[Dataset items]
● ● ● ●

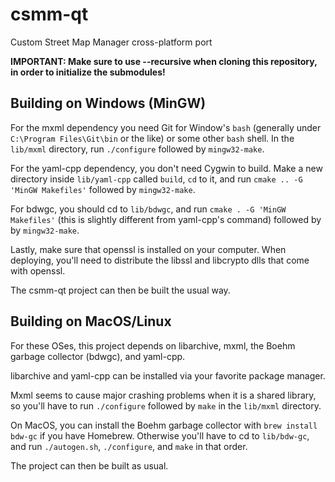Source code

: # csmm-qt
Custom Street Map Manager cross-platform port

**IMPORTANT: Make sure to use --recursive when cloning this repository, in order to initialize the submodules!**

## Building on Windows (MinGW)

For the mxml dependency you need Git for Window's `bash` (generally under `C:\Program Files\Git\bin` or the like) or some other `bash` shell. In the `lib/mxml` directory, run `./configure` followed by `mingw32-make`.

For the yaml-cpp dependency, you don't need Cygwin to build. Make a new directory inside `lib/yaml-cpp` called `build`, `cd` to it, and run `cmake .. -G 'MinGW Makefiles'` followed by `mingw32-make`.

For bdwgc, you should cd to `lib/bdwgc`, and run `cmake . -G 'MinGW Makefiles'` (this is slightly different from yaml-cpp's command) followed by by `mingw32-make`.

Lastly, make sure that openssl is installed on your computer. When deploying, you'll need to distribute the libssl and libcrypto dlls that come with openssl.

The csmm-qt project can then be built the usual way.

## Building on MacOS/Linux

For these OSes, this project depends on libarchive, mxml, the Boehm garbage collector (bdwgc), and yaml-cpp.

libarchive and yaml-cpp can be installed via your favorite package manager.

Mxml seems to cause major crashing problems when it is a shared library, so you'll have to run `./configure` followed by `make` in the `lib/mxml` directory.

On MacOS, you can install the Boehm garbage collector with `brew install bdw-gc` if you have Homebrew. Otherwise you'll have to cd to `lib/bdw-gc`, and run `./autogen.sh`, `./configure`, and `make` in that order.

The project can then be built as usual.
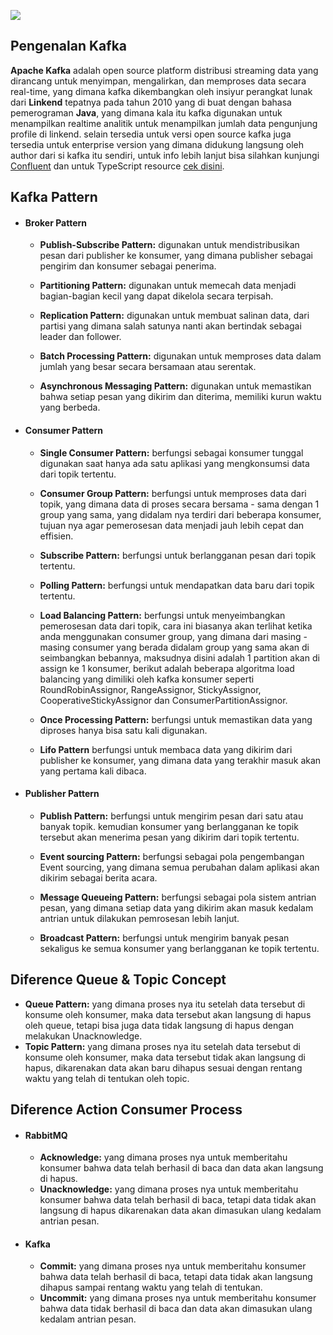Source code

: ![](https://upload.wikimedia.org/wikipedia/commons/thumb/5/53/Apache_kafka_wordtype.svg/2560px-Apache_kafka_wordtype.svg.png)

## Pengenalan Kafka

**Apache Kafka** adalah open source platform distribusi streaming data yang dirancang untuk menyimpan, mengalirkan, dan memproses data secara real-time, yang dimana kafka dikembangkan oleh insiyur perangkat lunak dari **Linkend** tepatnya pada tahun 2010 yang di buat dengan bahasa pemerograman **Java**, yang dimana kala itu kafka digunakan untuk menampilkan realtime analitik untuk menampilkan jumlah data pengunjung profile di linkend. selain tersedia untuk versi open source kafka juga tersedia untuk enterprise version yang dimana didukung langsung oleh author dari si kafka itu sendiri, untuk info lebih lanjut bisa silahkan kunjungi [Confluent](https://www.confluent.io) dan untuk TypeScript resource [cek disini](https://github.com/restuwahyu13/node-shared-modules/blob/master/packages/kafka/src/index.ts).

## Kafka Pattern

- #### Broker Pattern

  - **Publish-Subscribe Pattern:** digunakan untuk mendistribusikan pesan dari publisher ke konsumer, yang dimana publisher sebagai pengirim dan konsumer sebagai penerima.

  - **Partitioning Pattern:** digunakan untuk memecah data menjadi bagian-bagian kecil yang dapat dikelola secara terpisah.

  - **Replication Pattern:** digunakan untuk membuat salinan data, dari partisi yang dimana salah satunya nanti akan bertindak sebagai leader dan follower.

  - **Batch Processing Pattern:** digunakan untuk memproses data dalam jumlah yang besar secara bersamaan atau serentak.

  - **Asynchronous Messaging Pattern:** digunakan untuk memastikan bahwa setiap pesan yang dikirim dan diterima, memiliki kurun waktu yang berbeda.

- #### Consumer Pattern

  - **Single Consumer Pattern:** berfungsi sebagai konsumer tunggal digunakan saat hanya ada satu aplikasi yang mengkonsumsi data dari topik tertentu.

  - **Consumer Group Pattern:** berfungsi untuk memproses data dari topik, yang dimana data di proses secara bersama - sama dengan 1 group yang sama, yang didalam nya terdiri dari beberapa konsumer, tujuan nya agar pemerosesan data menjadi jauh lebih cepat dan effisien.

  - **Subscribe Pattern:** berfungsi untuk berlangganan pesan dari topik tertentu.

  - **Polling Pattern:** berfungsi untuk mendapatkan data baru dari topik tertentu.

  - **Load Balancing Pattern:** berfungsi untuk menyeimbangkan pemerosesan data dari topik, cara ini biasanya akan terlihat ketika anda menggunakan consumer group, yang dimana dari masing - masing consumer yang berada didalam group yang sama akan di seimbangkan bebannya,
  maksudnya disini adalah 1 partition akan di assign ke 1 konsumer, berikut adalah beberapa algoritma load balancing yang dimiliki oleh kafka konsumer seperti RoundRobinAssignor, RangeAssignor, StickyAssignor, CooperativeStickyAssignor dan ConsumerPartitionAssignor.

  - **Once Processing Pattern:** berfungsi untuk memastikan data yang diproses hanya bisa satu kali digunakan.

  - **Lifo Pattern** berfungsi untuk membaca data yang dikirim dari publisher ke konsumer, yang dimana data yang terakhir masuk akan yang pertama kali dibaca.

- #### Publisher Pattern

  - **Publish Pattern:** berfungsi untuk mengirim pesan dari satu atau banyak topik. kemudian konsumer yang berlangganan ke topik tersebut akan menerima pesan yang dikirim dari topik tertentu.

  - **Event sourcing Pattern:** berfungsi sebagai pola pengembangan Event sourcing, yang dimana semua perubahan dalam aplikasi akan dikirim sebagai berita acara.

  - **Message Queueing Pattern:** berfungsi sebagai pola sistem antrian pesan, yang dimana setiap data yang dikirim akan masuk kedalam antrian untuk dilakukan pemrosesan lebih lanjut.

  - **Broadcast Pattern:** berfungsi untuk mengirim banyak pesan sekaligus ke semua konsumer yang berlangganan ke topik tertentu.

## Diference Queue & Topic Concept

- **Queue Pattern:** yang dimana proses nya itu setelah data tersebut di konsume oleh konsumer, maka data tersebut akan langsung di hapus oleh queue, tetapi bisa juga data tidak langsung di hapus dengan melakukan Unacknowledge.
- **Topic Pattern:** yang dimana proses nya itu setelah data tersebut di konsume oleh konsumer, maka data tersebut tidak akan langsung di hapus, dikarenakan data akan baru dihapus sesuai dengan rentang waktu yang telah di tentukan oleh topic.

## Diference Action Consumer Process

- #### RabbitMQ

  - **Acknowledge:** yang dimana proses nya untuk memberitahu konsumer bahwa data telah berhasil di baca dan data akan langsung di hapus.
  - **Unacknowledge:** yang dimana proses nya untuk memberitahu konsumer bahwa data telah berhasil di baca, tetapi data tidak akan langsung di hapus dikarenakan data akan dimasukan ulang kedalam antrian pesan.

- #### Kafka

  - **Commit:** yang dimana proses nya untuk memberitahu konsumer bahwa data telah berhasil di baca, tetapi data tidak akan langsung dihapus sampai rentang waktu yang telah di tentukan.
  - **Uncommit:** yang dimana proses nya untuk memberitahu konsumer bahwa data tidak berhasil di baca dan data akan dimasukan ulang kedalam antrian pesan.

● ● ● ●

Look for the string "dikirim" in the entries above. Copy every line that has it.

▶ Your solution
  - **Asynchronous Messaging Pattern:** digunakan untuk memastikan bahwa setiap pesan yang dikirim dan diterima, memiliki kurun waktu yang berbeda.
  - **Lifo Pattern** berfungsi untuk membaca data yang dikirim dari publisher ke konsumer, yang dimana data yang terakhir masuk akan yang pertama kali dibaca.
  - **Publish Pattern:** berfungsi untuk mengirim pesan dari satu atau banyak topik. kemudian konsumer yang berlangganan ke topik tersebut akan menerima pesan yang dikirim dari topik tertentu.
  - **Event sourcing Pattern:** berfungsi sebagai pola pengembangan Event sourcing, yang dimana semua perubahan dalam aplikasi akan dikirim sebagai berita acara.
  - **Message Queueing Pattern:** berfungsi sebagai pola sistem antrian pesan, yang dimana setiap data yang dikirim akan masuk kedalam antrian untuk dilakukan pemrosesan lebih lanjut.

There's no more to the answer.